Air merupakan sumber daya alam yang sangat vital bagi kehidupan. Tidak ada air maka tidak ada pula kehidupan. Seiring dengan semakin bertambahnya jumlah penduduk dan kegiatan pembangunan telah meningkatkan pula penggunaan terhadap sumber daya air. Sementara di lain pihak , ketersediaan sumber daya air semakin terbatas, bahkan di beberapa tempat dikatagorikan berada dalam kondisi sangat kritis. Hal ini disebabkan oleh berbagai faktor seperti pencemaran, penggundulan hutan, kegiatan pertanian yang mengabaikan kelestarian lingkungan, dan perubahan fungsi daerah tangkapan air.
Air dapat ditemukan dalam semua lini kehidupan, mulai dari sel sederhana sampai ekosistem yang paling rumit sekalipun. Air adalah senyawa paling vital dan intim dalam kehidupan manusia. Keyakinan bahwa air adalah berkah dan sumber segala kehidupan adalah nilai universal yang terus hidup dalam tradisi, kepercayaan, dan bahkan agama yang dianut oleh segenap masyarakat di seluruh penjuru dunia. Sebagian besar kepercayaan tradisional dan agama di Indonesia menempatkan air sebagai sumber kehidupan, berkah dan kesembuhan. Dengan demikian, air bukan sekadar untuk kehidupan tetapi air adalah kehidupan itu sendiri.
Masing-masing peradaban mempunyai cara tersendiri dalam memelihara air dan ekosistemnya. Tidak jarang ditemukan aktivitas irasional atau supranatural dalam memelihara dan mempertahankan kualitas mata air. Oleh karena itu, sudah saatnya dikembangkan kebijakan tentang pengelolaan mata air melalui program perlindungan mata air, khususnya diprioritaskan di wilayah atau pulau yang penduduknya relatif padat. Program ini merupakan upaya untuk melestraikan nilai dan keberadaan mata air. Upaya ini merupakan kegiatan yang sifatnya urgen, perlu segera dilakukan karena kelestarian nilai keberadaan mata air akan menjaga/melindungi tata-nilai siklus hidrologi dan tatanan ekosistem setempat.
Dalam Islam, air adalah rahmat dan rezeki dari Allah SWT, dan harus dijaga kelestarian sumbernya. Disebutkan pula air tidak hanya menopang kehidupan saja, bahkan air menentukan peradaban suatu bangsa. Peradaban agraris dan maritim sangat lekat dengan keberadaan air.

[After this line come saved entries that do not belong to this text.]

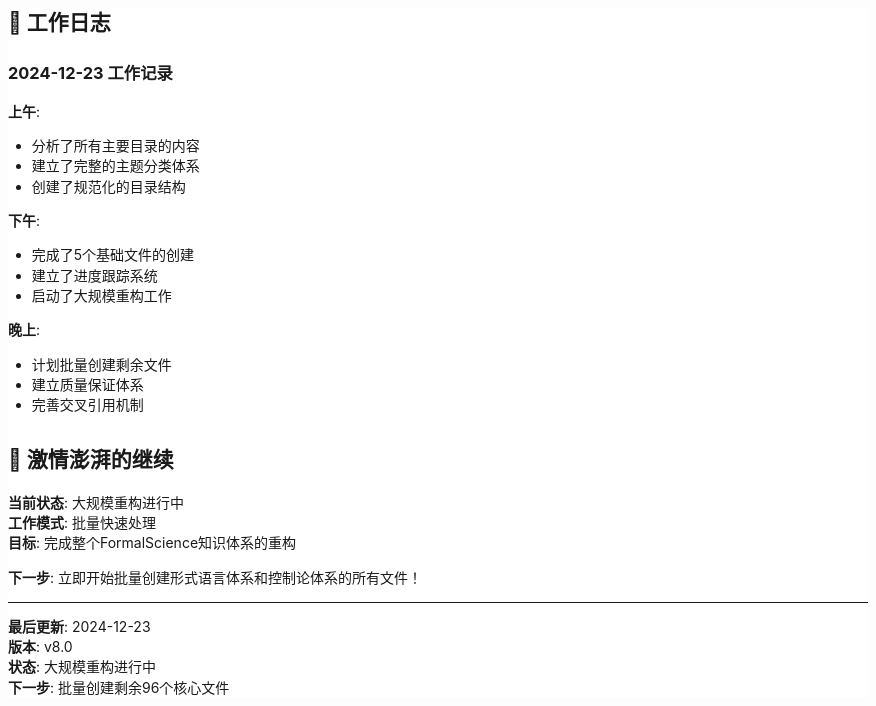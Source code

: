 ## 📝 工作日志

### 2024-12-23 工作记录

**上午**:
- 分析了所有主要目录的内容
- 建立了完整的主题分类体系
- 创建了规范化的目录结构

**下午**:
- 完成了5个基础文件的创建
- 建立了进度跟踪系统
- 启动了大规模重构工作

**晚上**:
- 计划批量创建剩余文件
- 建立质量保证体系
- 完善交叉引用机制

## 🚀 激情澎湃的继续

**当前状态**: 大规模重构进行中  
**工作模式**: 批量快速处理  
**目标**: 完成整个FormalScience知识体系的重构  

**下一步**: 立即开始批量创建形式语言体系和控制论体系的所有文件！

---

**最后更新**: 2024-12-23  
**版本**: v8.0  
**状态**: 大规模重构进行中  
**下一步**: 批量创建剩余96个核心文件 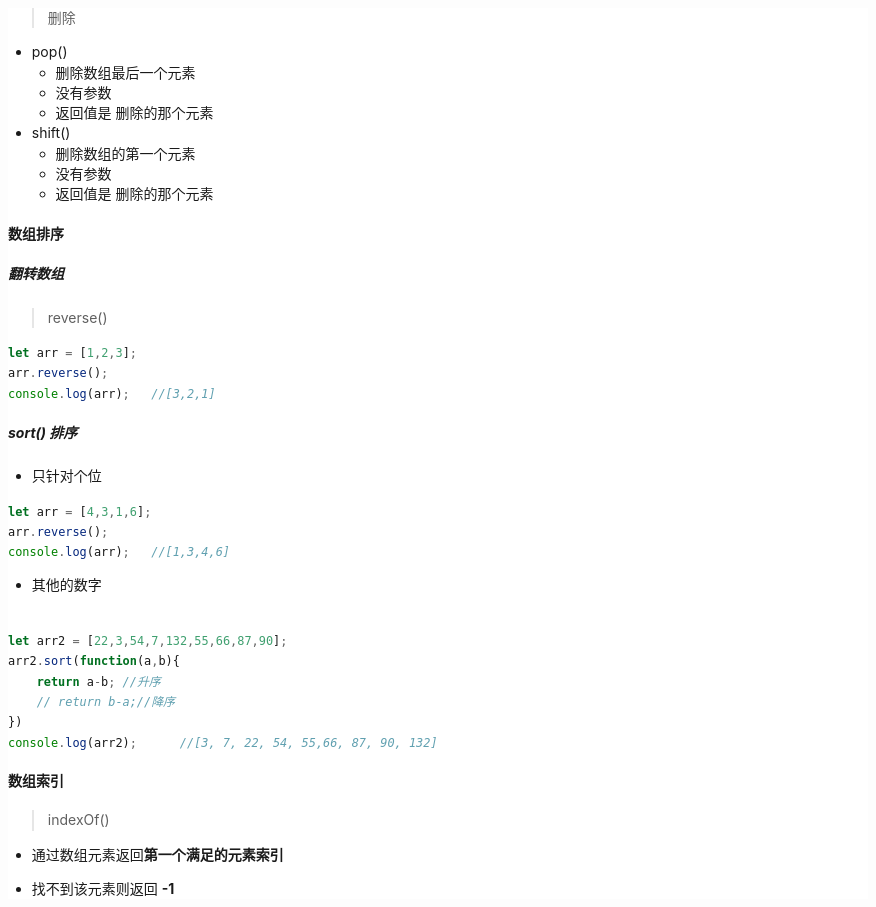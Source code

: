 
> 删除

* pop()
  * 删除数组最后一个元素
  * 没有参数
  * 返回值是 删除的那个元素
* shift()
  * 删除数组的第一个元素
  * 没有参数
  * 返回值是 删除的那个元素



#### 数组排序

##### 翻转数组

> reverse()

```javascript
let arr = [1,2,3];
arr.reverse();
console.log(arr);	//[3,2,1]
```



##### sort()  排序

* 只针对个位

```javascript
let arr = [4,3,1,6];
arr.reverse();
console.log(arr);	//[1,3,4,6]
```



* 其他的数字

```javascript

let arr2 = [22,3,54,7,132,55,66,87,90];
arr2.sort(function(a,b){
    return a-b;	//升序
    // return b-a;//降序
})
console.log(arr2);		//[3, 7, 22, 54, 55,66, 87, 90, 132]    
```



#### 数组索引

> indexOf()

* 通过数组元素返回**第一个满足的元素索引**

* 找不到该元素则返回 **-1**
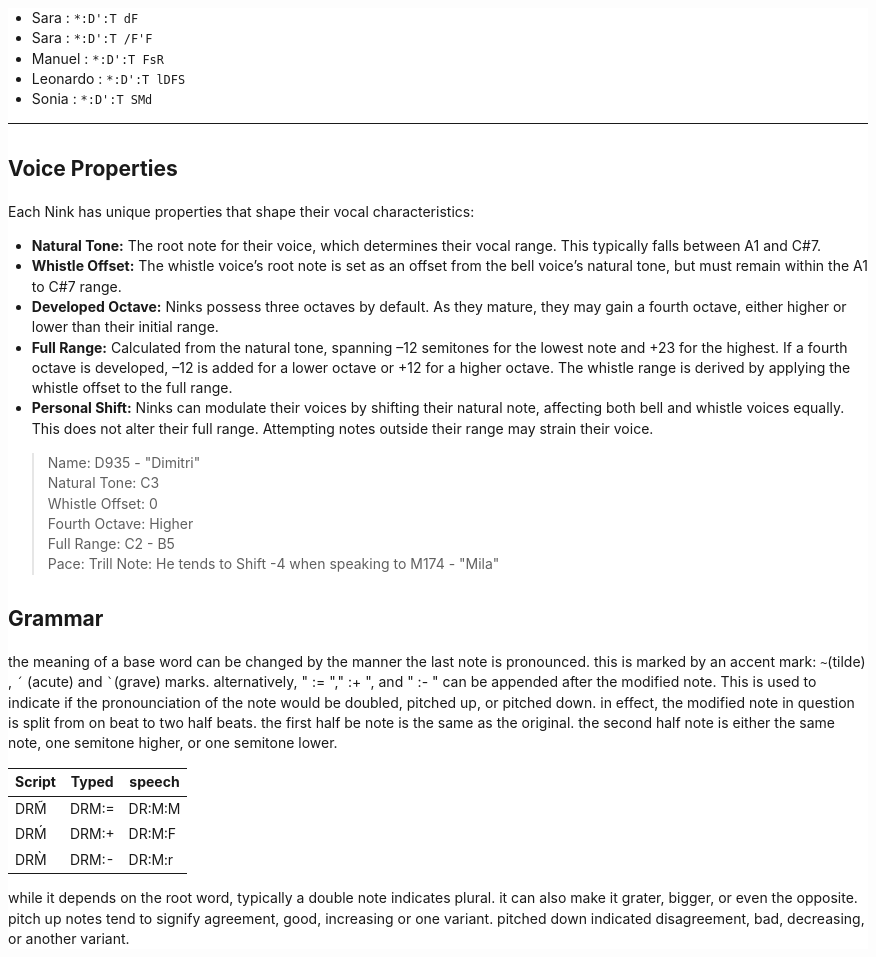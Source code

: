 - Sara : `*:D':T dF`
- Sara : `*:D':T /F'F`
- Manuel : `*:D':T FsR`
- Leonardo : `*:D':T lDFS`
- Sonia : `*:D':T SMd`

---

## Voice Properties

Each Nink has unique properties that shape their vocal characteristics:

- **Natural Tone:** The root note for their voice, which determines their vocal range. This typically falls between A1 and C#7.
- **Whistle Offset:** The whistle voice’s root note is set as an offset from the bell voice’s natural tone, but must remain within the A1 to C#7 range.
- **Developed Octave:** Ninks possess three octaves by default. As they mature, they may gain a fourth octave, either higher or lower than their initial range.
- **Full Range:** Calculated from the natural tone, spanning –12 semitones for the lowest note and +23 for the highest. If a fourth octave is developed, –12 is added for a lower octave or +12 for a higher octave. The whistle range is derived by applying the whistle offset to the full range.
- **Personal Shift:** Ninks can modulate their voices by shifting their natural note, affecting both bell and whistle voices equally. This does not alter their full range. Attempting notes outside their range may strain their voice.

> Name: D935 - "Dimitri"  
> Natural Tone: C3  
> Whistle Offset: 0  
> Fourth Octave: Higher  
> Full Range: C2 - B5  
> Pace: Trill
> Note: He tends to Shift -4 when speaking to M174 - "Mila"  

## Grammar

the meaning of a base word can be changed by the manner the last note is pronounced. this is marked by an accent mark: ` ~ `(tilde) , ` ´ ` (acute) and `` ` ``(grave) marks. alternatively, " := "," :+ ", and " :- " can be appended after the modified note. This is used to indicate if the pronounciation of the note would be doubled, pitched up, or pitched down. in effect, the modified note in question is split from on beat to two half beats. the first half be note is the same as the original. the second half note is either the same note, one semitone higher, or one semitone lower.

| Script | Typed  | speech  |
|--------|--------|---------|
| DRM̃    | DRM:=  | DR:M:M  |
| DRḾ    | DRM:+  | DR:M:F  |
| DRM̀    | DRM:-  | DR:M:r  |

while it depends on the root word, typically a double note indicates plural. it can also make it grater, bigger, or even the opposite. pitch up notes tend to signify agreement, good, increasing or one variant. pitched down indicated disagreement, bad, decreasing, or another variant.
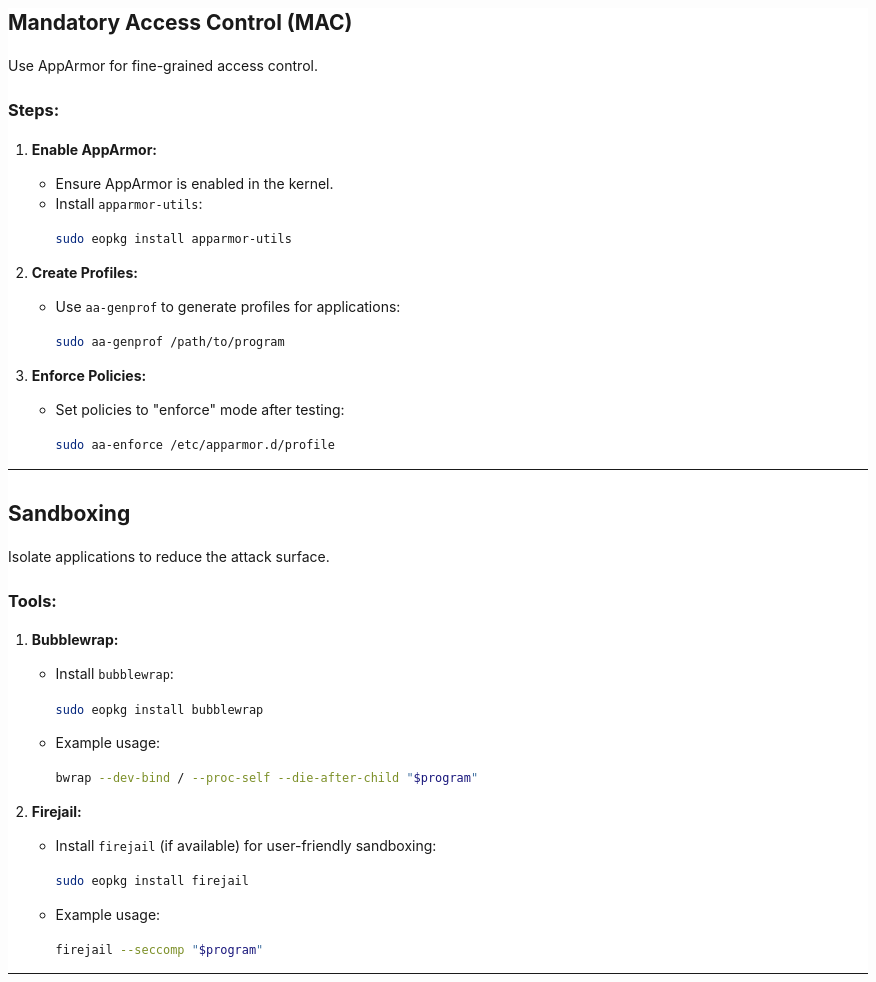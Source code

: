 
## Mandatory Access Control (MAC)
Use AppArmor for fine-grained access control.

### Steps:
1. **Enable AppArmor:**
   - Ensure AppArmor is enabled in the kernel.
   - Install ```apparmor-utils```:
     ```bash
     sudo eopkg install apparmor-utils
     ```

2. **Create Profiles:**
   - Use ```aa-genprof``` to generate profiles for applications:
     ```bash
     sudo aa-genprof /path/to/program
     ```

3. **Enforce Policies:**
   - Set policies to "enforce" mode after testing:
     ```bash
     sudo aa-enforce /etc/apparmor.d/profile
     ```

---

## Sandboxing
Isolate applications to reduce the attack surface.

### Tools:
1. **Bubblewrap:**
   - Install ```bubblewrap```:
     ```bash
     sudo eopkg install bubblewrap
     ```
   - Example usage:
     ```bash
     bwrap --dev-bind / --proc-self --die-after-child "$program"
     ```

2. **Firejail:**
   - Install ```firejail``` (if available) for user-friendly sandboxing:
     ```bash
     sudo eopkg install firejail
     ```
   - Example usage:
     ```bash
     firejail --seccomp "$program"
     ```

---
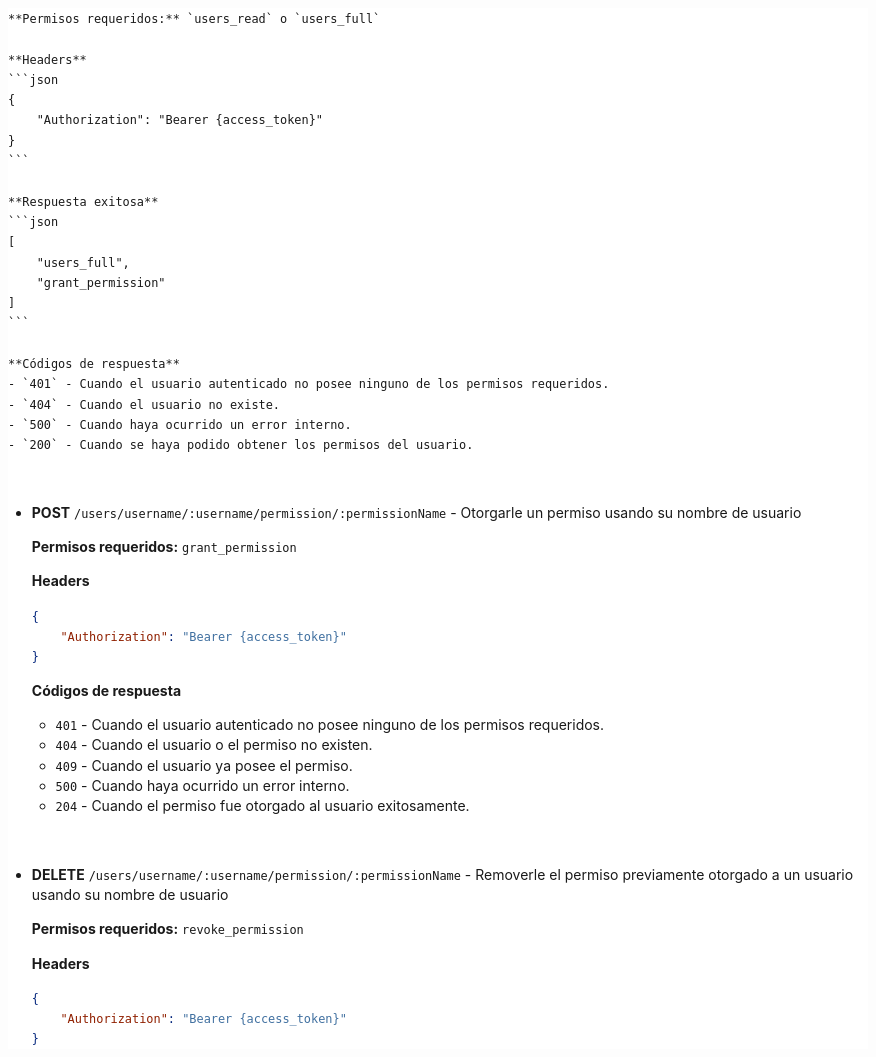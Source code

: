     **Permisos requeridos:** `users_read` o `users_full`

    **Headers**
    ```json
    {
        "Authorization": "Bearer {access_token}"
    }
    ```

    **Respuesta exitosa**
    ```json
    [
        "users_full",
        "grant_permission"
    ]
    ```

    **Códigos de respuesta**
    - `401` - Cuando el usuario autenticado no posee ninguno de los permisos requeridos.
    - `404` - Cuando el usuario no existe.
    - `500` - Cuando haya ocurrido un error interno.
    - `200` - Cuando se haya podido obtener los permisos del usuario.

<br />

-   **POST** `/users/username/:username/permission/:permissionName` - Otorgarle un permiso usando su nombre de usuario

    **Permisos requeridos:** `grant_permission`

    **Headers**
    ```json
    {
        "Authorization": "Bearer {access_token}"
    }
    ```

    **Códigos de respuesta**
    - `401` - Cuando el usuario autenticado no posee ninguno de los permisos requeridos.
    - `404` - Cuando el usuario o el permiso no existen.
    - `409` - Cuando el usuario ya posee el permiso.
    - `500` - Cuando haya ocurrido un error interno.
    - `204` - Cuando el permiso fue otorgado al usuario exitosamente.

<br />

-   **DELETE** `/users/username/:username/permission/:permissionName` - Removerle el permiso previamente otorgado a un usuario usando su nombre de usuario

    **Permisos requeridos:** `revoke_permission`

    **Headers**
    ```json
    {
        "Authorization": "Bearer {access_token}"
    }
    ```
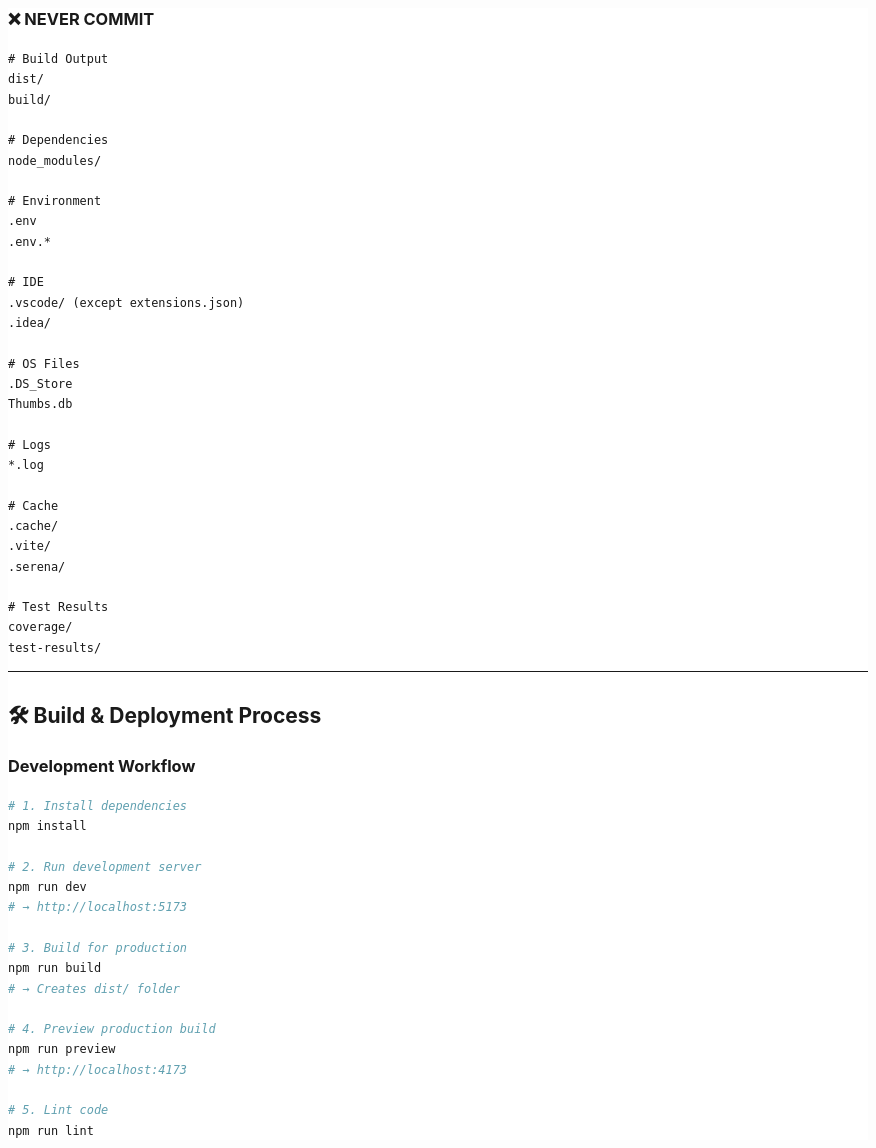 ### ❌ NEVER COMMIT

```
# Build Output
dist/
build/

# Dependencies
node_modules/

# Environment
.env
.env.*

# IDE
.vscode/ (except extensions.json)
.idea/

# OS Files
.DS_Store
Thumbs.db

# Logs
*.log

# Cache
.cache/
.vite/
.serena/

# Test Results
coverage/
test-results/
```

---

## 🛠️ Build & Deployment Process

### Development Workflow

```bash
# 1. Install dependencies
npm install

# 2. Run development server
npm run dev
# → http://localhost:5173

# 3. Build for production
npm run build
# → Creates dist/ folder

# 4. Preview production build
npm run preview
# → http://localhost:4173

# 5. Lint code
npm run lint
```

Bahkan tidak jarang peradaban tinggi pada masa lalu berada di sekitar sungai atau muara sungai. Jadi, jelaslah bahwa siapapun yang memanfaatkan air, khususnya mata air, akan mendapatkan banyak manfaat tanpa terkecuali, seperti di jelaskan dalam Al Quran berikut ini:
“Dan ketika Musa memohon air untuk kaumnya, lalu Kami berfirman: "Pukullah batu itu dengan tongkatmu". Lalu memancarlah daripadanya dua belas mata air. Sungguh tiap-tiap suku telah mengetahui tempat minumnya. Makan dan minumlah rezki Allah, dan janganlah kamu berkeliaran di muka bumi dengan berbuat kerusakan” (Q.S. 2 : 60)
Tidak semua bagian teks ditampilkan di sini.